**TASK**
The result should be every line of the listing that contains "more".

**RECORD SET**
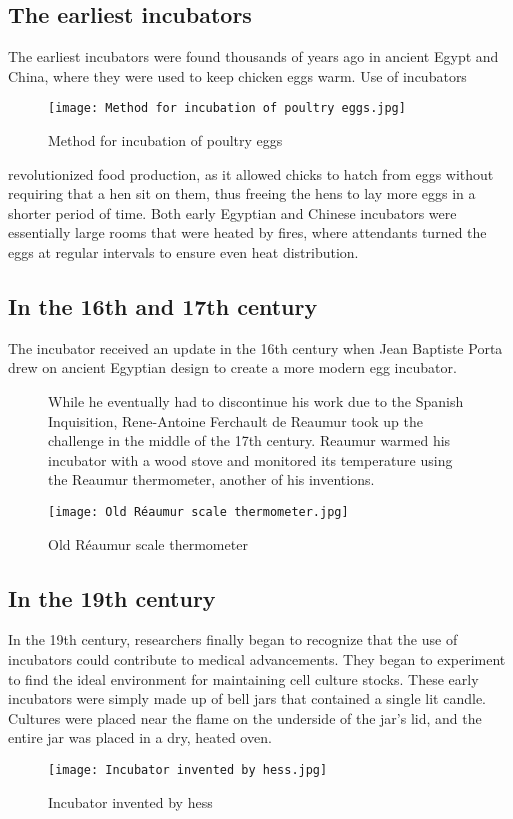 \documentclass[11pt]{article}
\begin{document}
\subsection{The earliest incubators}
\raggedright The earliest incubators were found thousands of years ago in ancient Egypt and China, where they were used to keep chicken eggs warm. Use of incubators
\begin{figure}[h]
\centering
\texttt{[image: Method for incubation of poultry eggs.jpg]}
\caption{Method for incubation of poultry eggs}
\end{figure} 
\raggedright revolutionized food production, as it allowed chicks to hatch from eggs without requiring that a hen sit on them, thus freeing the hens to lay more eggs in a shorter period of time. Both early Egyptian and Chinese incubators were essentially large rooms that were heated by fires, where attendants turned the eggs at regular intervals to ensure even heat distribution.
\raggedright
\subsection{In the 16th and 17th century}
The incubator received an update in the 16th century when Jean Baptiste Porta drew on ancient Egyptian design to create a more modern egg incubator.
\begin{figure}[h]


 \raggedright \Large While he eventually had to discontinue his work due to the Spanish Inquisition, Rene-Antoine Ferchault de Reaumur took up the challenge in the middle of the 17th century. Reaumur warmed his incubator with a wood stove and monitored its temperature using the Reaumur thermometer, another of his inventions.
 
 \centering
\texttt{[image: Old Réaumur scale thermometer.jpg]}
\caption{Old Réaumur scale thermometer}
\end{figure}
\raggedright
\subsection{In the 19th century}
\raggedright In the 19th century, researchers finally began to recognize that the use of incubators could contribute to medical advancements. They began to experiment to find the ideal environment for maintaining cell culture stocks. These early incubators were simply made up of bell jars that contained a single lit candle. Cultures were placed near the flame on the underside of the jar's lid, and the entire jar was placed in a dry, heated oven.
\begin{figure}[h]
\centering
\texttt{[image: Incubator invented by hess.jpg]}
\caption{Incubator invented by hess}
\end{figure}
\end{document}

**RESULT**
\raggedright revolutionized food production, as it allowed chicks to hatch from eggs without requiring that a hen sit on them, thus freeing the hens to lay more eggs in a shorter period of time. Both early Egyptian and Chinese incubators were essentially large rooms that were heated by fires, where attendants turned the eggs at regular intervals to ensure even heat distribution.
The incubator received an update in the 16th century when Jean Baptiste Porta drew on ancient Egyptian design to create a more modern egg incubator.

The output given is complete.